In: Chemistry
A 10.0 g piece of pure aluminum is placed in 75.0 mL of 0.54 M hydrochloric acid at STP condition. They react as follows: 2Al + 6HCl → 3H2(g) + 2AlCl3 Calculate the following:
a. Volume, in liters, of hydrogen gas.
b. Molarity of Al+3. (Assume 75.0 mL solution.)
c.
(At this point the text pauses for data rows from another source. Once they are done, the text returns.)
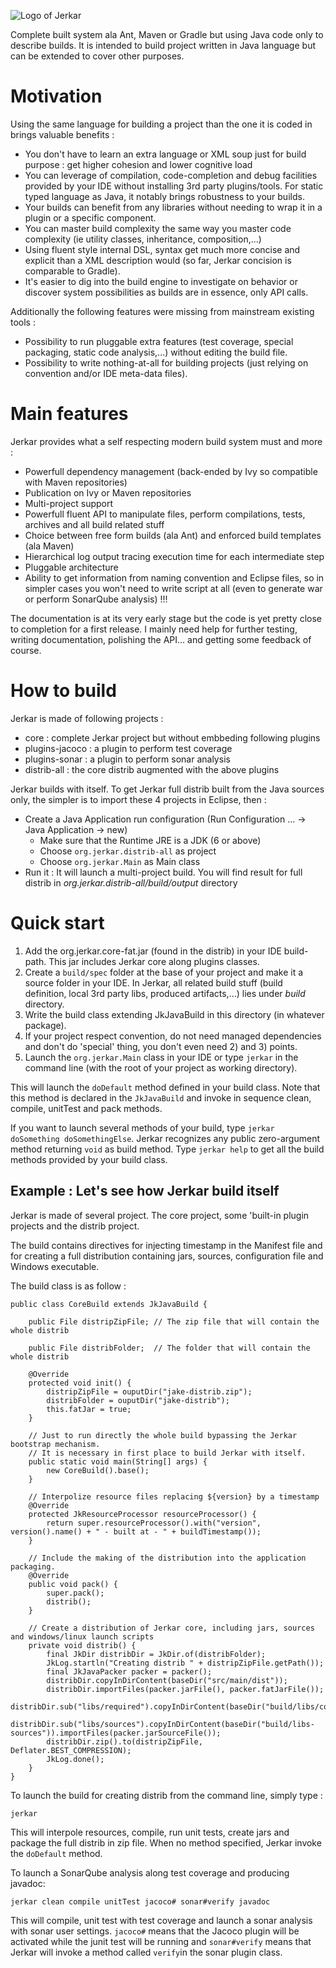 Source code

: ![Logo of Jerkar](https://github.com/jerkar/jerkar/blob/master/doc/jerkar.png)

Complete built system ala Ant, Maven or Gradle but using Java code only to describe builds.
It is intended to build project written in Java language but can be extended to cover other purposes.

# Motivation
Using the same language for building a project than the one it is coded in brings valuable benefits :
* You don't have to learn an extra language or XML soup just for build purpose : get higher cohesion and lower cognitive load
* You can leverage of compilation, code-completion and debug facilities provided by your IDE without installing 3rd party plugins/tools. For static typed language as Java, it notably brings robustness to your builds.
* Your builds can benefit from any libraries without needing to wrap it in a plugin or a specific component.
* You can master build complexity the same way you master code complexity (ie utility classes, inheritance, composition,...) 
* Using fluent style internal DSL, syntax get much more concise and explicit than a XML description would (so far, Jerkar concision is comparable to Gradle).
* It's easier to dig into the build engine to investigate on behavior or discover system possibilities as builds are in essence, only API calls.

Additionally the following features were missing from mainstream existing tools :
* Possibility to run pluggable extra features (test coverage, special packaging, static code analysis,...) without editing the build file. 
* Possibility to write nothing-at-all for building projects (just relying on convention and/or IDE meta-data files). 

# Main features
Jerkar provides what a self respecting modern build system must and more :
* Powerfull dependency management (back-ended by Ivy so compatible with Maven repositories)
* Publication on Ivy or Maven repositories
* Multi-project support
* Powerfull fluent API to manipulate files, perform  compilations, tests, archives and all build related stuff
* Choice between free form builds (ala Ant) and enforced build templates (ala Maven)
* Hierarchical log output tracing execution time for each intermediate step
* Pluggable architecture
* Ability to get information from naming convention and Eclipse files, so in simpler cases you won't need to write script at all (even to generate war or perform SonarQube analysis) !!!


The documentation is at its very early stage but the code is yet pretty close to completion for a first release. 
I mainly need help for further testing, writing documentation, polishing the API... and getting some feedback of course.

# How to build
Jerkar is made of following projects :
* core : complete Jerkar project but without embbeding following plugins
* plugins-jacoco : a plugin to perform test coverage
* plugins-sonar : a plugin to perform sonar analysis
* distrib-all : the core distrib augmented with the above plugins

Jerkar builds with itself. To get Jerkar full distrib built from the Java sources only, the simpler is to import these 4 projects in Eclipse, then :
* Create a Java Application run configuration (Run Configuration ... -> Java Application -> new)
  * Make sure that the Runtime JRE is a JDK (6 or above)
  * Choose `org.jerkar.distrib-all` as project
  * Choose `org.jerkar.Main` as Main class
* Run it : It will launch a multi-project build. You will find result for full distrib in *org.jerkar.distrib-all/build/output* directory 

# Quick start
1. Add the org.jerkar.core-fat.jar (found in the distrib) in your IDE build-path. This jar includes Jerkar core along plugins classes.
2. Create a `build/spec` folder at the base of your project and make it a source folder in your IDE. In Jerkar, all related build stuff (build definition, local 3rd party libs, produced artifacts,...) lies under *build* directory.
3. Write the build class extending JkJavaBuild in this directory (in whatever package).
4. If your project respect convention, do not need managed dependencies and don't do 'special' thing, you don't even need 2) and 3) points.
5. Launch the `org.jerkar.Main` class in your IDE or type `jerkar` in the command line (with the root of your project as working directory).

This will launch the `doDefault` method defined in your build class. Note that this method is declared in the `JkJavaBuild` and invoke in sequence clean, compile, unitTest and pack methods.

If you want to launch several methods of your build, type `jerkar doSomething doSomethingElse`. Jerkar recognizes any public zero-argument method returning `void` as build method.
Type `jerkar help` to get all the build methods provided by your build class. 
  

Example : Let's see how Jerkar build itself
--
Jerkar is made of several project. The core project, some 'built-in plugin projects and the distrib project.
 
The build contains directives for injecting timestamp in the Manifest file and for creating a full distribution containing jars, sources, configuration file and Windows executable.

The build class is as follow :

    public class CoreBuild extends JkJavaBuild {

	    public File distripZipFile; // The zip file that will contain the whole distrib

	    public File distribFolder;  // The folder that will contain the whole distrib

	    @Override
	    protected void init() {
	        distripZipFile = ouputDir("jake-distrib.zip");
            distribFolder = ouputDir("jake-distrib");
		    this.fatJar = true;
        }

	    // Just to run directly the whole build bypassing the Jerkar bootstrap mechanism.
	    // It is necessary in first place to build Jerkar with itself.
	    public static void main(String[] args) {
		    new CoreBuild().base();
	    }

	    // Interpolize resource files replacing ${version} by a timestamp
	    @Override
	    protected JkResourceProcessor resourceProcessor() {
		    return super.resourceProcessor().with("version", version().name() + " - built at - " + buildTimestamp());
	    }

	    // Include the making of the distribution into the application packaging.
	    @Override
	    public void pack() {
		    super.pack();
		    distrib();
	    }

        // Create a distribution of Jerkar core, including jars, sources and windows/linux launch scripts
	    private void distrib() {
		    final JkDir distribDir = JkDir.of(distribFolder);
		    JkLog.startln("Creating distrib " + distripZipFile.getPath());
		    final JkJavaPacker packer = packer();
		    distribDir.copyInDirContent(baseDir("src/main/dist"));
		    distribDir.importFiles(packer.jarFile(), packer.fatJarFile());
		    distribDir.sub("libs/required").copyInDirContent(baseDir("build/libs/compile"));
		    distribDir.sub("libs/sources").copyInDirContent(baseDir("build/libs-sources")).importFiles(packer.jarSourceFile());
			distribDir.zip().to(distripZipFile, Deflater.BEST_COMPRESSION);
			JkLog.done();
	    }
	}

To launch the build for creating distrib from the command line, simply type : 

    jerkar

This will interpole resources, compile, run unit tests, create jars and package the full distrib in zip file. When no method specified, Jerkar invoke the `doDefault` method.

To launch a SonarQube analysis along test coverage and producing javadoc: 

    jerkar clean compile unitTest jacoco# sonar#verify javadoc
    
This will compile, unit test with test coverage and launch a sonar analysis with sonar user settings. 
`jacoco#` means that the Jacoco plugin will be activated while the junit test will be running and `sonar#verify` means that Jerkar will invoke a method called `verify`in the sonar plugin class.
    
    
         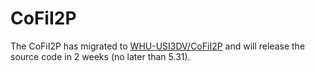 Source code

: # CoFiI2P 
The CoFiI2P has migrated to [WHU-USI3DV/CoFiI2P](https://github.com/WHU-USI3DV/CoFiI2P) and will release the source code in 2 weeks (no later than 5.31).

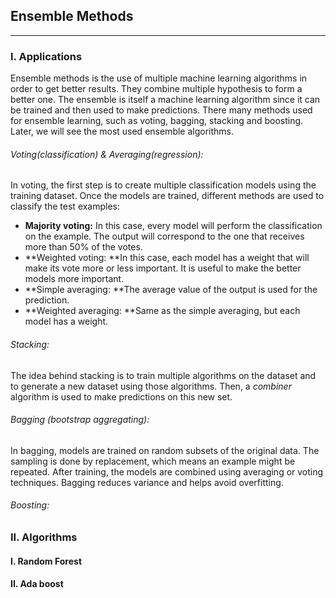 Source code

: ## Ensemble Methods

---

### I. Applications

Ensemble methods is the use of multiple machine learning algorithms in order to get better results. They combine multiple hypothesis to form a better one. The ensemble is itself a machine learning algorithm since it can be trained and then used to make predictions. There many methods used for ensemble learning, such as voting, bagging, stacking and boosting. Later, we will see the most used ensemble algorithms.

###### Voting\(classification\) & Averaging\(regression\):

In voting, the first step is to create multiple classification models using the training dataset. Once the models are trained, different methods are used to classify the test examples:

* **Majority voting:** In this case, every model will perform the classification on the example. The output will correspond to the one that receives more than 50% of the votes.
* **Weighted voting: **In this case, each model has a weight that will make its vote more or less important. It is useful to make the better models more important.
* **Simple averaging: **The average value of the output is used for the prediction.
* **Weighted averaging: **Same as the simple averaging, but each model has a weight.

###### Stacking:

The idea behind stacking is to train multiple algorithms on the dataset and to generate a new dataset using those algorithms. Then, a _combiner_ algorithm is used to make predictions on this new set.

###### Bagging \(bootstrap aggregating\):

In bagging, models are trained on random subsets of the original data. The sampling is done by replacement, which means an example might be repeated. After training, the models are combined using averaging or voting techniques. Bagging reduces variance and helps avoid overfitting.

###### Boosting:

### II. Algorithms

#### I. Random Forest

#### II. Ada boost



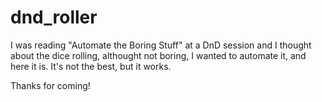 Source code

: # dnd_roller

I was reading "Automate the Boring Stuff" at a DnD session and I thought about the dice rolling, althought not boring, I wanted to automate it, and here it is. It's not the best, but it works.

Thanks for coming!
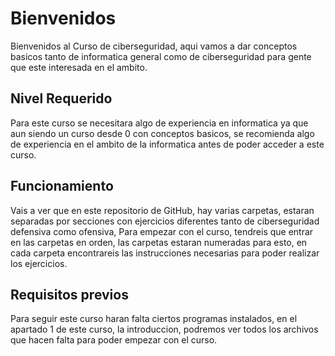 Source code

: # Bienvenidos
Bienvenidos al Curso de ciberseguridad, aqui vamos a dar conceptos basicos tanto de informatica general como de ciberseguridad para gente que este interesada en el ambito.

## Nivel Requerido
Para este curso se necesitara algo de experiencia en informatica ya que aun siendo un curso desde 0 con conceptos basicos, se recomienda algo de experiencia en el ambito de la informatica antes de poder acceder a este curso.

## Funcionamiento
Vais a ver que en este repositorio de GitHub, hay varias carpetas, estaran separadas por secciones con ejercicios diferentes tanto de ciberseguridad defensiva como ofensiva, Para empezar con el curso, tendreis que entrar en las carpetas en orden, las carpetas estaran numeradas para esto, en cada carpeta encontrareis las instrucciones necesarias para poder realizar los ejercicios.

## Requisitos previos
Para seguir este curso haran falta ciertos programas instalados, en el apartado 1 de este curso, la introduccion, podremos ver todos los archivos que hacen falta para poder empezar con el curso. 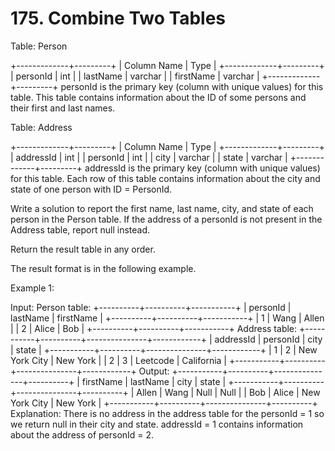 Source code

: # 175. Combine Two Tables

Table: Person

+-------------+---------+
| Column Name | Type |
+-------------+---------+
| personId | int |
| lastName | varchar |
| firstName | varchar |
+-------------+---------+
personId is the primary key (column with unique values) for this table.
This table contains information about the ID of some persons and their first and last names.

Table: Address

+-------------+---------+
| Column Name | Type |
+-------------+---------+
| addressId | int |
| personId | int |
| city | varchar |
| state | varchar |
+-------------+---------+
addressId is the primary key (column with unique values) for this table.
Each row of this table contains information about the city and state of one person with ID = PersonId.

Write a solution to report the first name, last name, city, and state of each person in the Person table. If the address of a personId is not present in the Address table, report null instead.

Return the result table in any order.

The result format is in the following example.

Example 1:

Input:
Person table:
+----------+----------+-----------+
| personId | lastName | firstName |
+----------+----------+-----------+
| 1 | Wang | Allen |
| 2 | Alice | Bob |
+----------+----------+-----------+
Address table:
+-----------+----------+---------------+------------+
| addressId | personId | city | state |
+-----------+----------+---------------+------------+
| 1 | 2 | New York City | New York |
| 2 | 3 | Leetcode | California |
+-----------+----------+---------------+------------+
Output:
+-----------+----------+---------------+----------+
| firstName | lastName | city | state |
+-----------+----------+---------------+----------+
| Allen | Wang | Null | Null |
| Bob | Alice | New York City | New York |
+-----------+----------+---------------+----------+
Explanation:
There is no address in the address table for the personId = 1 so we return null in their city and state.
addressId = 1 contains information about the address of personId = 2.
Molarity of Cl–. (Assume 75.0 mL solution.)
Answer – We are given, mass of Al = 10.0 g
Molarity of HCl = 0.54 M, volum e of HCl = 75.0 mL
Reaction – 2Al + 6HCl ------> 3H2(g) + 2AlCl3
Now first we need to calculate the moles of each reactant –
Moles of Al = 10.0 g / 26.982 g.mol-1
= 0.371 moles
Moles of HCl = 0.54 M * 0.075 L
= 0.0405 moles
Now we need to find out limiting reactant
Moles of H2 from the Al
From the balanced equation –
2 moles of Al = 3 moles of H2
So, 0.371 moles of Al = ?
= 0.556 moles H2
Moles of H2 from the HCl
From the balanced equation –
6 moles of HCl = 3 moles of H2
So, 0.0405 moles of HCl = ?
= 0.0203 moles H2
So the moles of H2 got lowest from the HCl, so limiting reactant is HCl.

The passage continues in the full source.